Position | Data Size | Data |
1 | Word | 0x0001 |
3 | Word | Screen Name Length (not including null) |
5 | ASCIIZ String | Screen Name that failed (null-terminated) |
6 | Byte | 0x04 |
7 | Word | Error Message URL Length (not including null) |
9 | ASCIIZ String | Error Message URL (null-terminated) |
10 | Byte | 0x08 |
11 | Byte | 0x00 |
12 | Byte | 0x02 |
13 | Word | Specific Error Code |
The current list of known "Specific Error Code"s:
Specific Error Code | Error Msg URL | Meaning |
0x0001 | http://www.aim.aol.com/errors/UNREGISTERED_SCREENNAME.html | Invalid Screen Name |
0x0005 | http://www.aim.aol.com/errors/MISMATCH_PASSWD.html | SN/Pasword Mismatch (Invalid Password) |
TLV Class: FLAP__SIGNON_TAGS
These tags are used in the FLAP signon frame to BOS. They appear right after the 4 byte version number.

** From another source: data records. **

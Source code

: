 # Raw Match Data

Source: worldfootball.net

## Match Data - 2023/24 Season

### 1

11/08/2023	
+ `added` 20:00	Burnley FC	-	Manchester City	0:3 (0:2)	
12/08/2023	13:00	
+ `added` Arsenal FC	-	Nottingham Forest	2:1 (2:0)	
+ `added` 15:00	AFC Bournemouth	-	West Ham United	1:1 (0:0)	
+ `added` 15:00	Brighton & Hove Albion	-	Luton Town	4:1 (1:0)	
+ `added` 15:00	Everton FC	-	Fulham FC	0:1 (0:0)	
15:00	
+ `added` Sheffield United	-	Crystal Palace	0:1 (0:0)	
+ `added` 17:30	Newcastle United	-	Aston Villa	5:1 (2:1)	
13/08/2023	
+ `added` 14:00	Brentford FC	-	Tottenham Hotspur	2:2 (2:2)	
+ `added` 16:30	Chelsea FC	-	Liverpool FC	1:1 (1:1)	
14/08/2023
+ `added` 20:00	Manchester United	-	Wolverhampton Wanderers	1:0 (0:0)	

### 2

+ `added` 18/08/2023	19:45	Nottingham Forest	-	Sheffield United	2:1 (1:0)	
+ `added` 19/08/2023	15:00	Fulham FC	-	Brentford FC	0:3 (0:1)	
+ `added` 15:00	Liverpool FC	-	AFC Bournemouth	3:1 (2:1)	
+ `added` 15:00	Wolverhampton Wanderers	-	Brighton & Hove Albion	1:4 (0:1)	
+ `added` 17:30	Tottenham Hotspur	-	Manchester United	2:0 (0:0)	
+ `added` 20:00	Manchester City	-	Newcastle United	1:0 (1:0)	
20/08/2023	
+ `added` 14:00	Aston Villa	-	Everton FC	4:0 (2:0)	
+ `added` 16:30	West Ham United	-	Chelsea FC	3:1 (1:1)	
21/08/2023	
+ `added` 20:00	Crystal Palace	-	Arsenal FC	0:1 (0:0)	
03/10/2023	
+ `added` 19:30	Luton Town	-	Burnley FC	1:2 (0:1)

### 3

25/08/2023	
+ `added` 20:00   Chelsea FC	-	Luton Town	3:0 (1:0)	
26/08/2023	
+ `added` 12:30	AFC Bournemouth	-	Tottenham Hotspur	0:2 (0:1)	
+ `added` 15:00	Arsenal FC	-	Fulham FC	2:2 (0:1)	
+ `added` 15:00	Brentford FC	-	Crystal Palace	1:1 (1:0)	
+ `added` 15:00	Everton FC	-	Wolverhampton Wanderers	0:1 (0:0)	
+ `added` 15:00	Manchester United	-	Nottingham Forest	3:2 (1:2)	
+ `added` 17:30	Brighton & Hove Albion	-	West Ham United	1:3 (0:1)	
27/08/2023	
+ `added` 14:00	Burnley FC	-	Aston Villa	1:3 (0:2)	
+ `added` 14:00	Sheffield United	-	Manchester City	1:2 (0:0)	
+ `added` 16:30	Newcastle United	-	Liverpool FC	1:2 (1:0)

@MAKE NOTE: Difference between ones used if BUCP is in use and ones if clientLogin or w/e was used
Name | Tag | Type | Notes |
---|---|---|---|
OSERVICE__TLV_TAGS_CLIENT_IDENTITY | 0x03 | string | Yet another client name |
OSERVICE__TLV_TAGS_LOGIN_COOKIE | 0x06 | blob | Login cookie returned by startOSCARSession |
OSERVICE__TLV_TAGS_MAJOR_VERSION | 0x17 | uint16 (word) | Client major version: (1) if the client version is "1.2.3" |
OSERVICE__TLV_TAGS_MINOR_VERSION | 0x18 | uint16 (word) | Client minor version: (2) if the client version is "1.2.3" |
OSERVICE__TLV_TAGS_POINT_VERSION | 0x19 | uint16 (word) | Client minor version: (3) if the client version is "1.2.3" |
OSERVICE__TLV_TAGS_BUILD_NUM | 0x1A | uint16 (word) | Client build number, usually monotonically increasing |
OSERVICE__TLV_TAGS_MULTICONN_LEVEL | 0x4A | uint8 (byte) | [Class: OSERVICE__MULTICONN_FLAGS] Should almost always be 0x01 |
OSERVICE__TLV_TAGS_CLIENT_RECONNECT | 0x94 | uint8 (byte) | Client claims it is reconnecting because it got knocked off |
Class: OSERVICE__MULTICONN_FLAGS
These flags control how multiple instances are handled by the servers and if current sessions need to be bumped off when a new session signs on.
Name | Value | Notes |
---|---|---|
OSERVICE__MULTICONN_LEVEL_OLD_CLIENT | 0x00 | Don't use |
OSERVICE__MULTICONN_LEVEL_MULTI | 0x01 | This is a recent client that understands multiple instances |
OSERVICE__MULTICONN_LEVEL_SINGLE | 0x03 | This is a recent client that understands multiple instances but does not want them |